On Friday 15th of March, there was a mass shooting at the Al Noor and Linwood Mosques in Christchurch, New Zealand. As of now, there have been 50 people killed in total, including young children. So far, only one suspect has been charged: a man in his late 20s. Three others have been detained. According to a report by the New York Times, the gunman parked in an alley next to the mosque and opened fire on Al Noor Mosque at around 1.40pm. A couple of minutes later, he exited the mosque, retrieved a new gun from his car and resumed firing outside the mosque before entering again. Around six minutes after the first shot, he left the mosque, shot a bystander and drove away. In his manifesto, posted to Twitter and 8chan, the man identifies himself as an Australian white nationalist. Apparently, he was known for his extremist right-wing discussions online. I was just sitting in the Student Centre minding my own business, but I felt compelled to share my raw reaction to some of the articles and tweets. Two in particular have stood out to me. Firstly, I came across this:
I am trying to figure out how to describe the look on my face, even while writing this: disgust, shock, abhorrence, repugnance, fear, sorrow, irritation, annoyance, frustration. All I do know is when I read this tweet, I felt physically sick. At the crime itself, but also the very nerve of this man to live stream it, as if it were a videogame. I then saw a tweet that had shared a portion of the video. In the video, the shooter casually reloads his rifle and resumes shooting a pile of bodies. Whether those bodies were dead or alive, I do not know. A little fact about me: I despise guns. I do not think they are cool or necessary in any domestic setting and they make me incredibly uncomfortable. Watching a first-person perspective video of a shooter loading, what looked like military grade assault rifle, in a familiar place of worship was distressing to say the least. When the shooter turned again to the bodies, I had to scroll away. The silence of the video is disturbing and eerie. The carpeted prayer mats and bodies dressed in white shalwars are too familiar. The room looked like every community mosque, reminding us that this attack could have happened anywhere. Please do not search for the video. It’s not worth it.

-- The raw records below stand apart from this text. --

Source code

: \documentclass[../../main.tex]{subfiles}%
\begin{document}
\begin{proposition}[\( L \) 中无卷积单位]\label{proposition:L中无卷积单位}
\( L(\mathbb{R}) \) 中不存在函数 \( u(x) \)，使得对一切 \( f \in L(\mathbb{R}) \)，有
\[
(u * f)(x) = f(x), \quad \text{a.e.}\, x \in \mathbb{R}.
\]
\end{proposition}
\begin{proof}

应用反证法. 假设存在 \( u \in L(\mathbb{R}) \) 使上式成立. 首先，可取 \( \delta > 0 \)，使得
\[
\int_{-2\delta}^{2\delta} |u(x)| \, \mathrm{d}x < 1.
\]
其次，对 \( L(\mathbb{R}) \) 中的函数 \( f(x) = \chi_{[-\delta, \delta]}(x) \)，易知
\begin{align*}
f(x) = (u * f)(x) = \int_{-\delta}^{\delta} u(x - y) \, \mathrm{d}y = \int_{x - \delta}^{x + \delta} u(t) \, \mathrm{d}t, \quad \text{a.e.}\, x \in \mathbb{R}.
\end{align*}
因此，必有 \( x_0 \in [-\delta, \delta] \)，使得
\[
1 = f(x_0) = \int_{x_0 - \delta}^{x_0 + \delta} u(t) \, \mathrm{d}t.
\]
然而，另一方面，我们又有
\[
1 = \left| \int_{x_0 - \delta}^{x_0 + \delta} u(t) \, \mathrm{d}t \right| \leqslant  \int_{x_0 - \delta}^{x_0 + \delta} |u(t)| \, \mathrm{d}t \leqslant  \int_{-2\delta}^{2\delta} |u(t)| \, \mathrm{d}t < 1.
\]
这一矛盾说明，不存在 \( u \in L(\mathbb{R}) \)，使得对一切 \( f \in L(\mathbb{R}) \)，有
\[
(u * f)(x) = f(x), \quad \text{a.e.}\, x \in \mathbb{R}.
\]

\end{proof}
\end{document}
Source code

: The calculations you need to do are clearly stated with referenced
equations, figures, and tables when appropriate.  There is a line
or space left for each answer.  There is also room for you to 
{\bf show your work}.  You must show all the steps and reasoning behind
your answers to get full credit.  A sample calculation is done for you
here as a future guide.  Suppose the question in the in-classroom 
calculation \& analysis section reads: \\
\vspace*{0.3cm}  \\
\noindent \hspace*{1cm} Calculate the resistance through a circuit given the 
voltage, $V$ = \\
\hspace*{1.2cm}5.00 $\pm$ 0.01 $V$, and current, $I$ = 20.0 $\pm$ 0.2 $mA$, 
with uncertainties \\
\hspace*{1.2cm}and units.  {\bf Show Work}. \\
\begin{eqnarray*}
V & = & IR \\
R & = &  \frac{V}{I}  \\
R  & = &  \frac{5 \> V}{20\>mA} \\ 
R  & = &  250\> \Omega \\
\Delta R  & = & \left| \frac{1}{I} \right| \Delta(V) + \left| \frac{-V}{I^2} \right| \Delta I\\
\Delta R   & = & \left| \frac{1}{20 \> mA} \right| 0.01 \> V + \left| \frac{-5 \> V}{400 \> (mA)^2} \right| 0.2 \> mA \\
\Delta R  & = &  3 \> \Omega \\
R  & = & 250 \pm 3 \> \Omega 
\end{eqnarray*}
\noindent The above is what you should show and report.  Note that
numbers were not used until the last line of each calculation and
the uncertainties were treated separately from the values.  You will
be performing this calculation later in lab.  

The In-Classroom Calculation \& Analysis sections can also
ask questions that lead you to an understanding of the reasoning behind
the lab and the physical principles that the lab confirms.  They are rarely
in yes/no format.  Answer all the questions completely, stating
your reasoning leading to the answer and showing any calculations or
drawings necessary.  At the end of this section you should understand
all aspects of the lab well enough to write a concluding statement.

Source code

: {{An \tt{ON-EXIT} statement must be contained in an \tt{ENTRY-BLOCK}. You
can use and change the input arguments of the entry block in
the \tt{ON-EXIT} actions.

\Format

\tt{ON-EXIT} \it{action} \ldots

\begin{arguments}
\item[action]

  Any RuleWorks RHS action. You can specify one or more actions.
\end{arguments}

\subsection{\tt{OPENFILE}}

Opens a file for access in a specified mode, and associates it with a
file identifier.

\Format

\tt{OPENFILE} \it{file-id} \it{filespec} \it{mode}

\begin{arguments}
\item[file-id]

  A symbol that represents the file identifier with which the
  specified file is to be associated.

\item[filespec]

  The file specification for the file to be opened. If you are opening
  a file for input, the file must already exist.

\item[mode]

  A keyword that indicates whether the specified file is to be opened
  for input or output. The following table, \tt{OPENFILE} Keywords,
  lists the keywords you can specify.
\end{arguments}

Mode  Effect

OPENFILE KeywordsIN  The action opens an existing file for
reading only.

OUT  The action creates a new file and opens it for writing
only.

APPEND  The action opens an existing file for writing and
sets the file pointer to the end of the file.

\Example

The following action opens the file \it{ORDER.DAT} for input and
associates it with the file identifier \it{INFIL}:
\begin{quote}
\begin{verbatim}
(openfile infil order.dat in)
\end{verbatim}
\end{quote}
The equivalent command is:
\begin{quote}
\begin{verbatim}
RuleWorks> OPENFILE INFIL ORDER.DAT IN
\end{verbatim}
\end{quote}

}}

The role of social media in this case is hardly novel. The trend of right-wing extremists leaving digital trails of intent was already set by the Parkland Florida school shootings and the 2011 shooting in Oslo. The New Zealand shooter is no different: he was known online for his right-wing extremist views, and posted a manifesto to Twitter before conducting his attacks. This digital paper trail helps breed regret: survivors, law enforcement officers and social media companies are left with a ‘what if’ sentiment, wondering what could have been if the red flags had been detected sooner. Over the last couple of years, especially since the Zuckerberg hearing, social networks have been forcibly enhancing their safeguards to protect users and monitor potentially harmful content. As social media becomes a weaponised staple in attacks such as these, the need to reform internet monitoring, especially on niche websites such as 4Chan, becomes more apparent. Modern social networking is still a relatively new concept, but we need to recognise it as more than a platform for sharing harmless memes.

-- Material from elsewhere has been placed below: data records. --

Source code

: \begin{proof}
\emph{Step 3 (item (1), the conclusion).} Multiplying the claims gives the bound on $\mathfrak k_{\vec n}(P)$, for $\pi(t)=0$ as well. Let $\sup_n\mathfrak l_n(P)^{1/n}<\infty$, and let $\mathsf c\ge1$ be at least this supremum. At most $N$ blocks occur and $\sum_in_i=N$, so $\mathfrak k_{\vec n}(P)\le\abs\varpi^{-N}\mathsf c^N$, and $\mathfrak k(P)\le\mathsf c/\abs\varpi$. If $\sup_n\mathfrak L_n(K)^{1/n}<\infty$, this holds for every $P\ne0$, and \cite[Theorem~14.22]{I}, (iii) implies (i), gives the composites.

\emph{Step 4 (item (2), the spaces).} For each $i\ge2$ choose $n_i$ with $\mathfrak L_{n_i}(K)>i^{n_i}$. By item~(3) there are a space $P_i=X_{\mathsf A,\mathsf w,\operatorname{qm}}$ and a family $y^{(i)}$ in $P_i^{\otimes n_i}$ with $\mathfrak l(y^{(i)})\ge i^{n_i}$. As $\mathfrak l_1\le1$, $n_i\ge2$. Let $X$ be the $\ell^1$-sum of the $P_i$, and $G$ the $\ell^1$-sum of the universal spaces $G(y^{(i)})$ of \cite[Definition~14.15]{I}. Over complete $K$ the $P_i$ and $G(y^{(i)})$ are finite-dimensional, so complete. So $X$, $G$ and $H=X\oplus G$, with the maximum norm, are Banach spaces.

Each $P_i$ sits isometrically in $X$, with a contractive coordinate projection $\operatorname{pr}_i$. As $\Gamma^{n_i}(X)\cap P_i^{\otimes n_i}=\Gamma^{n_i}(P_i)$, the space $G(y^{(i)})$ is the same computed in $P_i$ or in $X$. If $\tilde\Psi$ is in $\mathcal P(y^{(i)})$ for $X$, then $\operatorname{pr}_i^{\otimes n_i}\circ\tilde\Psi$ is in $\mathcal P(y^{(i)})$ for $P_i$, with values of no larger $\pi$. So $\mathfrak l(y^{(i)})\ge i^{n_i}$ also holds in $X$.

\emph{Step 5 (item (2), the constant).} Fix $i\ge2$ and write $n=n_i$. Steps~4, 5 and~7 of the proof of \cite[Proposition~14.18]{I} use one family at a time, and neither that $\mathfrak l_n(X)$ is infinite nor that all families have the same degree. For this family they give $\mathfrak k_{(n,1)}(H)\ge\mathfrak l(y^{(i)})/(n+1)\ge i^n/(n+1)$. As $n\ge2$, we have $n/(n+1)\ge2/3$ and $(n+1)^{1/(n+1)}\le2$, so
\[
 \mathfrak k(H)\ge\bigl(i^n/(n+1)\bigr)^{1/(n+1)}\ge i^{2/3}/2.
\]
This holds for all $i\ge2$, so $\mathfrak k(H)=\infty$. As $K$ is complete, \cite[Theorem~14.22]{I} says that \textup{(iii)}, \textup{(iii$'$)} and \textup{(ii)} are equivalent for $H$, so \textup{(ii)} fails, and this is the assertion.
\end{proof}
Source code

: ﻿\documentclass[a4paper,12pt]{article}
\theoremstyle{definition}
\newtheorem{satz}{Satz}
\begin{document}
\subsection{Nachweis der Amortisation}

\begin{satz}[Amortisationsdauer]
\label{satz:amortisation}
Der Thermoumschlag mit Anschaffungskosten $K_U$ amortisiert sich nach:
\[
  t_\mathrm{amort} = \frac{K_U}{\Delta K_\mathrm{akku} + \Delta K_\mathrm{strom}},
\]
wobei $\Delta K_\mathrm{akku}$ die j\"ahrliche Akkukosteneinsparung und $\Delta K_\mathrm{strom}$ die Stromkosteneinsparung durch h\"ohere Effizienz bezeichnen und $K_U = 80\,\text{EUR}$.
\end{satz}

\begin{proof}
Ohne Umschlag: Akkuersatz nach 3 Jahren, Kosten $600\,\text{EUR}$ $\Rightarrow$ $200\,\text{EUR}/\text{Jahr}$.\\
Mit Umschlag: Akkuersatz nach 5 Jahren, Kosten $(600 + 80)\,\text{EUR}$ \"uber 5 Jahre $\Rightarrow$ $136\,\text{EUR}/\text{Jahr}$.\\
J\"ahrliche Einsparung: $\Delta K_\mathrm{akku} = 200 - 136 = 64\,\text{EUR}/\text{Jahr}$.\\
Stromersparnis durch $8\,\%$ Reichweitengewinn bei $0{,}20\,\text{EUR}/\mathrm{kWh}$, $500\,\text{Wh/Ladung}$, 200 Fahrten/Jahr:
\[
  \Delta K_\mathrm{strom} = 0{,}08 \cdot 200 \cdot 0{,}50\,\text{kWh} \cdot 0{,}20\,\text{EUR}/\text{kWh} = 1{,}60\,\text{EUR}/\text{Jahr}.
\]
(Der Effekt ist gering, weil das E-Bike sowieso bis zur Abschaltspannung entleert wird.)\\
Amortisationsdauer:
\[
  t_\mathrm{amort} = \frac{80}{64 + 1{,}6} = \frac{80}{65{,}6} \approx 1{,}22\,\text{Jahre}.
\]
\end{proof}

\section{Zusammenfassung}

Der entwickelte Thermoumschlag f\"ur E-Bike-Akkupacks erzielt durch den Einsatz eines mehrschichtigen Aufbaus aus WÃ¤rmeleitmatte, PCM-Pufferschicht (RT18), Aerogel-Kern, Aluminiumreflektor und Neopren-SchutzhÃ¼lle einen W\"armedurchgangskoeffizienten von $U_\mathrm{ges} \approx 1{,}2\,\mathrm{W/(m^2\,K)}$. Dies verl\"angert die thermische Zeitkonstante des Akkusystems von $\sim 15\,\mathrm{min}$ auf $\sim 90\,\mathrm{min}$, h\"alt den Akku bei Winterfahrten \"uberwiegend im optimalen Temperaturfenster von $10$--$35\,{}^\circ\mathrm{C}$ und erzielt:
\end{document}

Globalisation has led to huge advantages in connecting our world, where the internet has been a key player. Ideas, cultures, and values can be easily shared and understood through the digital space, leading to a mutual understanding between races, cultures and religions, with the potential to create connections between people who might never otherwise meet. The possibility for empathy and productive discussion is huge, but it’s also incredibly idealist. The ease of sharing values and ideas is not restricted. The New Zealand shooter had the ability – and the audacity – to live stream his actions. Political theory has begun to account for the role of the internet in bolstering the extremist mindset, as terrorists have the ability to find and connect with like-minded others, as easily as Game of Thrones fans can be instantly connected to discussions about the next series. Social media sites have been working to take down the New Zealand video, but the damage has already been done, visible in the heightened security outside mosques the world over. But the terrifying thing is that there’s little we can do: the internet is supposed to have total freedom of expression, where anyone can find like-minded people and share their thoughts. I hope you can see how this idea can be read as positive or negative. The mutual benefits and hindrances of the internet in connecting our world makes it the ultimate oxymoron.

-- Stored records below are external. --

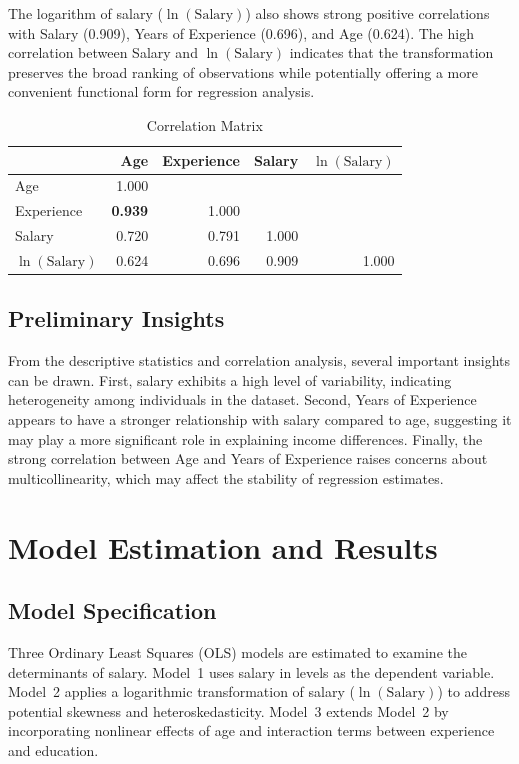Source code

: \documentclass[12pt, a4paper]{article}
\begin{document}
The logarithm of salary (\(\ln(\text{Salary})\)) also shows strong positive correlations with Salary (0.909), Years of Experience (0.696), and Age (0.624). The high correlation between Salary and \(\ln(\text{Salary})\) indicates that the transformation preserves the broad ranking of observations while potentially offering a more convenient functional form for regression analysis.

\begin{table}[htpb]
\centering
\caption{Correlation Matrix}
\label{tab:corr}
\begin{tabular}{lrrrr}
\toprule
& \textbf{Age} & \textbf{Experience} & \textbf{Salary} & \textbf{\(\ln(\text{Salary})\)} \\
\midrule
Age & 1.000 & & & \\
Experience & \textbf{0.939} & 1.000 & & \\
Salary & 0.720 & 0.791 & 1.000 & \\
\(\ln(\text{Salary})\) & 0.624 & 0.696 & 0.909 & 1.000 \\
\bottomrule
\end{tabular}
\end{table}

\subsection{Preliminary Insights}
From the descriptive statistics and correlation analysis, several important insights can be drawn.
First, salary exhibits a high level of variability, indicating heterogeneity among individuals in the dataset. Second, Years of Experience appears to have a stronger relationship with salary compared to age, suggesting it may play a more significant role in explaining income differences. Finally, the strong correlation between Age and Years of Experience raises concerns about multicollinearity, which may affect the stability of regression estimates.

\section{Model Estimation and Results}

\subsection{Model Specification}
Three Ordinary Least Squares (OLS) models are estimated to examine the determinants of salary.
Model~1 uses salary in levels as the dependent variable.
Model~2 applies a logarithmic transformation of salary (\(\ln(\text{Salary})\)) to address potential skewness and heteroskedasticity.
Model~3 extends Model~2 by incorporating nonlinear effects of age and interaction terms between experience and education.
\end{document}
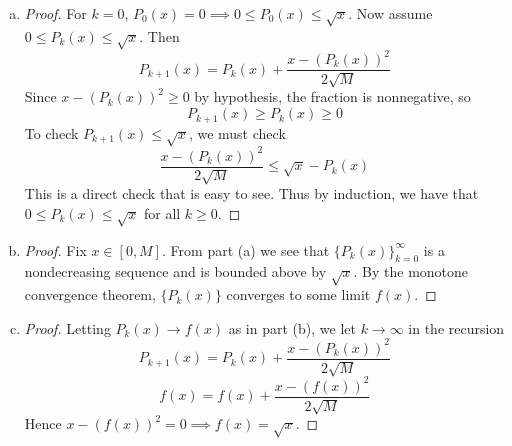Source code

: \documentclass[11pt]{article}
\begin{document}
\begin{exercise}{2}
    \begin{enumerate} [(a)]
        \item \begin{proof}
            For $k = 0$, $P_0(x) = 0 \implies 0 \le P_0(x) \le \sqrt{x}$. Now assume $0 \le P_k(x) \le \sqrt{x}$. Then $$P_{k + 1}(x) = P_k(x) + \frac{x - (P_k(x))^2}{2 \sqrt{M}}$$ Since $x - (P_k(x))^2 \ge 0$ by hypothesis, the fraction is nonnegative, so $$P_{k + 1}(x) \ge P_k(x) \ge 0$$ To check $P_{k + 1}(x) \le \sqrt{x}$, we must check $$\frac{x - (P_k(x))^2}{2 \sqrt{M}} \le \sqrt{x} - P_k(x)$$ This is a direct check that is easy to see. Thus by induction, we have that $0 \le P_k(x) \le \sqrt{x}$ for all $k \ge 0$. 
        \end{proof}
        \item \begin{proof}
            Fix $x \in [0, M]$. From part (a) we see that $\{ P_k(x) \}_{k = 0}^\infty$ is a nondecreasing sequence and is bounded above by $\sqrt{x}$. By the monotone convergence theorem, $\{ P_k(x) \}$ converges to some limit $f(x)$.  
        \end{proof}
        \item \begin{proof}
            Letting $P_k (x) \to f(x)$ as in part (b), we let $k \to \infty$ in the recursion $$P_{k + 1}(x) = P_k(x) + \frac{x - (P_k(x))^2}{2 \sqrt{M}}$$ $$f(x) = f(x) + \frac{x - (f(x))^2}{2 \sqrt{M}}$$ Hence $x - (f(x))^2 = 0 \implies f(x) = \sqrt{x}$. 
        \end{proof}
    \end{enumerate}
\end{exercise}
\end{document}
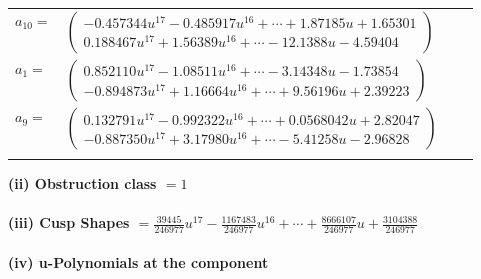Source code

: \documentclass[1p]{elsarticle_modified}
\theoremstyle{definition}
\begin{document}
\begin{tabular}{m{7pt} m{180pt} m{7pt} m{180pt} }
\flushright $a_{10}=$&$\begin{pmatrix}-0.457344 u^{17}-0.485917 u^{16}+\cdots+1.87185 u+1.65301\\0.188467 u^{17}+1.56389 u^{16}+\cdots-12.1388 u-4.59404\end{pmatrix}$ \\
\flushright $a_{1}=$&$\begin{pmatrix}0.852110 u^{17}-1.08511 u^{16}+\cdots-3.14348 u-1.73854\\-0.894873 u^{17}+1.16664 u^{16}+\cdots+9.56196 u+2.39223\end{pmatrix}$ \\
\flushright $a_{9}=$&$\begin{pmatrix}0.132791 u^{17}-0.992322 u^{16}+\cdots+0.0568042 u+2.82047\\-0.887350 u^{17}+3.17980 u^{16}+\cdots-5.41258 u-2.96828\end{pmatrix}$\\&\end{tabular}
\flushleft \textbf{(ii) Obstruction class $= 1$}\\~\\
\flushleft \textbf{(iii) Cusp Shapes $= \frac{39445}{246977} u^{17}-\frac{1167483}{246977} u^{16}+\cdots+\frac{8666107}{246977} u+\frac{3104388}{246977}$}\\~\\
\newpage\renewcommand{\arraystretch}{1}
\flushleft \textbf{(iv) u-Polynomials at the component}\newline \\
\end{document}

In the all-too-common face of attacks like these, there is an outpouring of ‘thoughts and prayers’ which is always met with a huge amount of criticism online. I agree with this critique to a point, especially when those platitudes come from figures who have the power to do more. But, for the students who have taken the time to read this under a pile of coursework, thoughts and prayers might be the most substantial thing we can give. So please do send your thoughts and prayers – taking the time understand, empathise and acknowledge what has happened and how it is affecting an international community is better than shrugging and scrolling away.
Inna Lillahi wa inna ilayhi raji’un.